┌──
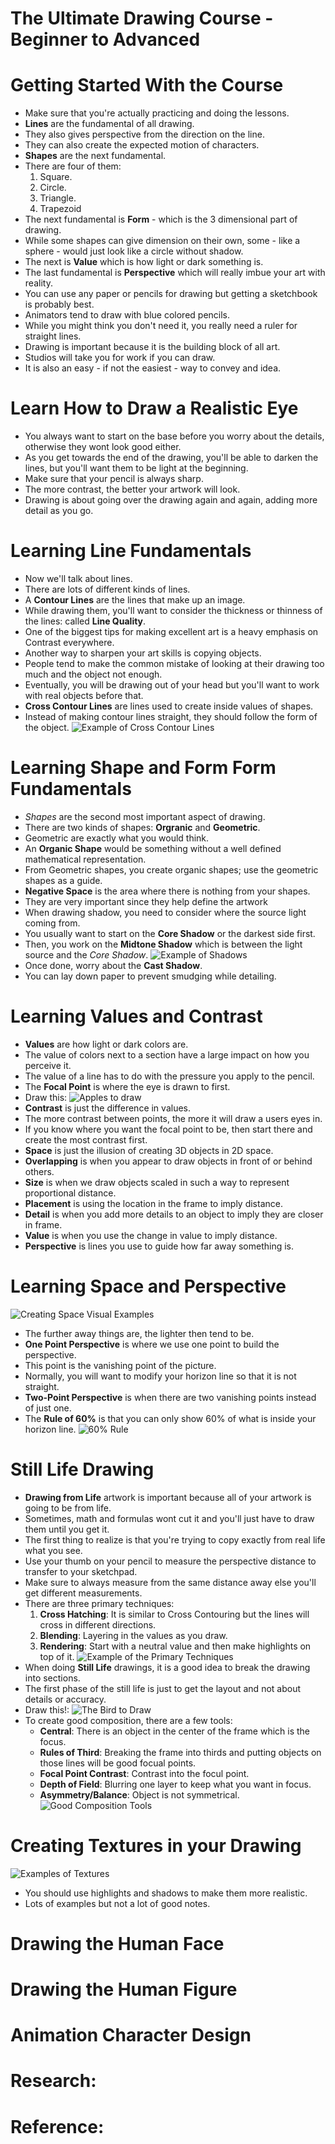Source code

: # The Ultimate Drawing Course - Beginner to Advanced
##


# Getting Started With the Course
- Make sure that you're actually practicing and doing the lessons.
- **Lines** are the fundamental of all drawing.
- They also gives perspective from the direction on the line.
- They can also create the expected motion of characters.
- **Shapes** are the next fundamental.
- There are four of them:
  1. Square.
  2. Circle.
  3. Triangle.
  4. Trapezoid
- The next fundamental is **Form** - which is the 3 dimensional part of drawing.
- While some shapes can give dimension on their own, some - like a sphere - would just look like a circle without shadow.
- The next is **Value** which is how light or dark something is.
- The last fundamental is **Perspective** which will really imbue your art with reality.
- You can use any paper or pencils for drawing but getting a sketchbook is probably best.
- Animators tend to draw with blue colored pencils.
- While you might think you don't need it, you really need a ruler for straight lines.
- Drawing is important because it is the building block of all art.
- Studios will take you for work if you can draw.
- It is also an easy - if not the easiest - way to convey and idea.


# Learn How to Draw a Realistic Eye
- You always want to start on the base before you worry about the details, otherwise they wont look good either.
- As you get towards the end of the drawing, you'll be able to darken the lines, but you'll want them to be light at the beginning.
- Make sure that your pencil is always sharp.
- The more contrast, the better your artwork will look.
- Drawing is about going over the drawing again and again, adding more detail as you go.

# Learning Line Fundamentals
- Now we'll talk about lines.
- There are lots of different kinds of lines.
- A **Contour Lines** are the lines that make up an image.
- While drawing them, you'll want to consider the thickness or thinness of the lines: called **Line Quality**.
- One of the biggest tips for making excellent art is a heavy emphasis on Contrast everywhere.
- Another way to sharpen your art skills is copying objects.
- People tend to make the common mistake of looking at their drawing too much and the object not enough.
- Eventually, you will be drawing out of your head but you'll want to work with real objects before that.
- **Cross Contour Lines** are lines used to create inside values of shapes.
- Instead of making contour lines straight, they should follow the form of the object.
![Example of Cross Contour Lines](images/cross-contour-lines.png)


# Learning Shape and Form Form Fundamentals
- *Shapes* are the second most important aspect of drawing.
- There are two kinds of shapes: **Orgranic** and **Geometric**.
- Geometric are exactly what you would think.
- An **Organic Shape** would be something without a well defined mathematical representation.
- From Geometric shapes, you create organic shapes; use the geometric shapes as a guide.
- **Negative Space** is the area where there is nothing from your shapes.
- They are very important since they help define the artwork
- When drawing shadow, you need to consider where the source light coming from.
- You usually want to start on the **Core Shadow** or the darkest side first.
- Then, you work on the **Midtone Shadow** which is between the light source and the *Core Shadow*.
![Example of Shadows](images/shadow-example.png)
- Once done, worry about the **Cast Shadow**.
- You can lay down paper to prevent smudging while detailing.


# Learning Values and Contrast
- **Values** are how light or dark colors are.
- The value of colors next to a section have a large impact on how you perceive it.
- The value of a line has to do with the pressure you apply to the pencil.
- The **Focal Point** is where the eye is drawn to first.
- Draw this:
![Apples to draw](images/apple.png)
- **Contrast** is just the difference in values.
- The more contrast between points, the more it will draw a users eyes in.
- If you know where you want the focal point to be, then start there and create the most contrast first.
- **Space** is just the illusion of creating 3D objects in 2D space.
- **Overlapping** is when you appear to draw objects in front of or behind others.
- **Size** is when we draw objects scaled in such a way to represent proportional distance.
- **Placement** is using the location in the frame to imply distance.
- **Detail** is when you add more details to an object to imply they are closer in frame.
- **Value** is when you use the change in value to imply distance.
- **Perspective** is lines you use to guide how far away something is.


# Learning Space and Perspective
![Creating Space Visual Examples](images/creating-space.png)
- The further away things are, the lighter then tend to be.
- **One Point Perspective** is where we use one point to build the perspective.
-  This point is the vanishing point of the picture.
- Normally, you will want to modify your horizon line so that it is not straight.
- **Two-Point Perspective** is when there are two vanishing points instead of just one.
- The **Rule of 60%** is that you can only show 60% of what is inside your horizon line.
![60% Rule](images/60-rule-space.png)


# Still Life Drawing
- **Drawing from Life** artwork is important because all of your artwork is going to be from life.
- Sometimes, math and formulas wont cut it and you'll just have to draw them until you get it.
- The first thing to realize is that you're trying to copy exactly from real life what you see.
- Use your thumb on your pencil to measure the perspective distance to transfer to your sketchpad.
- Make sure to always measure from the same distance away else you'll get different measurements.
- There are three primary techniques:
  1. **Cross Hatching**: It is similar to Cross Contouring but the lines will cross in different directions.
  2. **Blending**: Layering in the values as you draw.
  3. **Rendering**: Start with a neutral value and then make highlights on top of it.
![Example of the Primary Techniques](images/primary-value-styles.png)
- When doing **Still Life** drawings, it is a good idea to break the drawing into sections.
- The first phase of the still life is just to get the layout and not about details or accuracy.
- Draw this!:
![The Bird to Draw](images/bird-grid.png)
- To create good composition, there are a few tools:
  * **Central**: There is an object in the center of the frame which is the focus.
  * **Rules of Third**: Breaking the frame into thirds and putting objects on those lines will be good focual points.
  * **Focal Point Contrast**: Contrast into the focul point.
  * **Depth of Field**: Blurring one layer to keep what you want in focus.
  * **Asymmetry/Balance**: Object is not symmetrical.
![Good Composition Tools](images/good-composition-tools.png)


# Creating Textures in your Drawing
![ Examples of Textures](images/texture-examples.png)
- You should use highlights and shadows to make them more realistic.
- Lots of examples but not a lot of good notes.


# Drawing the Human Face


# Drawing the Human Figure


# Animation Character Design

# Research:

# Reference:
└──
Skipping the images, write out the whole listing exactly.

## [RESPONSE]
Source code

: # The Ultimate Drawing Course - Beginner to Advanced
##


# Getting Started With the Course
- Make sure that you're actually practicing and doing the lessons.
- **Lines** are the fundamental of all drawing.
- They also gives perspective from the direction on the line.
- They can also create the expected motion of characters.
- **Shapes** are the next fundamental.
- There are four of them:
  1. Square.
  2. Circle.
  3. Triangle.
  4. Trapezoid
- The next fundamental is **Form** - which is the 3 dimensional part of drawing.
- While some shapes can give dimension on their own, some - like a sphere - would just look like a circle without shadow.
- The next is **Value** which is how light or dark something is.
- The last fundamental is **Perspective** which will really imbue your art with reality.
- You can use any paper or pencils for drawing but getting a sketchbook is probably best.
- Animators tend to draw with blue colored pencils.
- While you might think you don't need it, you really need a ruler for straight lines.
- Drawing is important because it is the building block of all art.
- Studios will take you for work if you can draw.
- It is also an easy - if not the easiest - way to convey and idea.


# Learn How to Draw a Realistic Eye
- You always want to start on the base before you worry about the details, otherwise they wont look good either.
- As you get towards the end of the drawing, you'll be able to darken the lines, but you'll want them to be light at the beginning.
- Make sure that your pencil is always sharp.
- The more contrast, the better your artwork will look.
- Drawing is about going over the drawing again and again, adding more detail as you go.

# Learning Line Fundamentals
- Now we'll talk about lines.
- There are lots of different kinds of lines.
- A **Contour Lines** are the lines that make up an image.
- While drawing them, you'll want to consider the thickness or thinness of the lines: called **Line Quality**.
- One of the biggest tips for making excellent art is a heavy emphasis on Contrast everywhere.
- Another way to sharpen your art skills is copying objects.
- People tend to make the common mistake of looking at their drawing too much and the object not enough.
- Eventually, you will be drawing out of your head but you'll want to work with real objects before that.
- **Cross Contour Lines** are lines used to create inside values of shapes.
- Instead of making contour lines straight, they should follow the form of the object.
![Example of Cross Contour Lines](images/cross-contour-lines.png)


# Learning Shape and Form Form Fundamentals
- *Shapes* are the second most important aspect of drawing.
- There are two kinds of shapes: **Orgranic** and **Geometric**.
- Geometric are exactly what you would think.
- An **Organic Shape** would be something without a well defined mathematical representation.
- From Geometric shapes, you create organic shapes; use the geometric shapes as a guide.
- **Negative Space** is the area where there is nothing from your shapes.
- They are very important since they help define the artwork
- When drawing shadow, you need to consider where the source light coming from.
- You usually want to start on the **Core Shadow** or the darkest side first.
- Then, you work on the **Midtone Shadow** which is between the light source and the *Core Shadow*.
![Example of Shadows](images/shadow-example.png)
- Once done, worry about the **Cast Shadow**.
- You can lay down paper to prevent smudging while detailing.


# Learning Values and Contrast
- **Values** are how light or dark colors are.
- The value of colors next to a section have a large impact on how you perceive it.
- The value of a line has to do with the pressure you apply to the pencil.
- The **Focal Point** is where the eye is drawn to first.
- Draw this:
![Apples to draw](images/apple.png)
- **Contrast** is just the difference in values.
- The more contrast between points, the more it will draw a users eyes in.
- If you know where you want the focal point to be, then start there and create the most contrast first.
- **Space** is just the illusion of creating 3D objects in 2D space.
- **Overlapping** is when you appear to draw objects in front of or behind others.
- **Size** is when we draw objects scaled in such a way to represent proportional distance.
- **Placement** is using the location in the frame to imply distance.
- **Detail** is when you add more details to an object to imply they are closer in frame.
- **Value** is when you use the change in value to imply distance.
- **Perspective** is lines you use to guide how far away something is.


# Learning Space and Perspective
![Creating Space Visual Examples](images/creating-space.png)
- The further away things are, the lighter then tend to be.
- **One Point Perspective** is where we use one point to build the perspective.
-  This point is the vanishing point of the picture.
- Normally, you will want to modify your horizon line so that it is not straight.
- **Two-Point Perspective** is when there are two vanishing points instead of just one.
- The **Rule of 60%** is that you can only show 60% of what is inside your horizon line.
![60% Rule](images/60-rule-space.png)


# Still Life Drawing
- **Drawing from Life** artwork is important because all of your artwork is going to be from life.
- Sometimes, math and formulas wont cut it and you'll just have to draw them until you get it.
- The first thing to realize is that you're trying to copy exactly from real life what you see.
- Use your thumb on your pencil to measure the perspective distance to transfer to your sketchpad.
- Make sure to always measure from the same distance away else you'll get different measurements.
- There are three primary techniques:
  1. **Cross Hatching**: It is similar to Cross Contouring but the lines will cross in different directions.
  2. **Blending**: Layering in the values as you draw.
  3. **Rendering**: Start with a neutral value and then make highlights on top of it.
![Example of the Primary Techniques](images/primary-value-styles.png)
- When doing **Still Life** drawings, it is a good idea to break the drawing into sections.
- The first phase of the still life is just to get the layout and not about details or accuracy.
- Draw this!:
![The Bird to Draw](images/bird-grid.png)
- To create good composition, there are a few tools:
  * **Central**: There is an object in the center of the frame which is the focus.
  * **Rules of Third**: Breaking the frame into thirds and putting objects on those lines will be good focual points.
  * **Focal Point Contrast**: Contrast into the focul point.
  * **Depth of Field**: Blurring one layer to keep what you want in focus.
  * **Asymmetry/Balance**: Object is not symmetrical.
![Good Composition Tools](images/good-composition-tools.png)


# Creating Textures in your Drawing
![ Examples of Textures](images/texture-examples.png)
- You should use highlights and shadows to make them more realistic.
- Lots of examples but not a lot of good notes.


# Drawing the Human Face


# Drawing the Human Figure


# Animation Character Design

# Research:

# Reference:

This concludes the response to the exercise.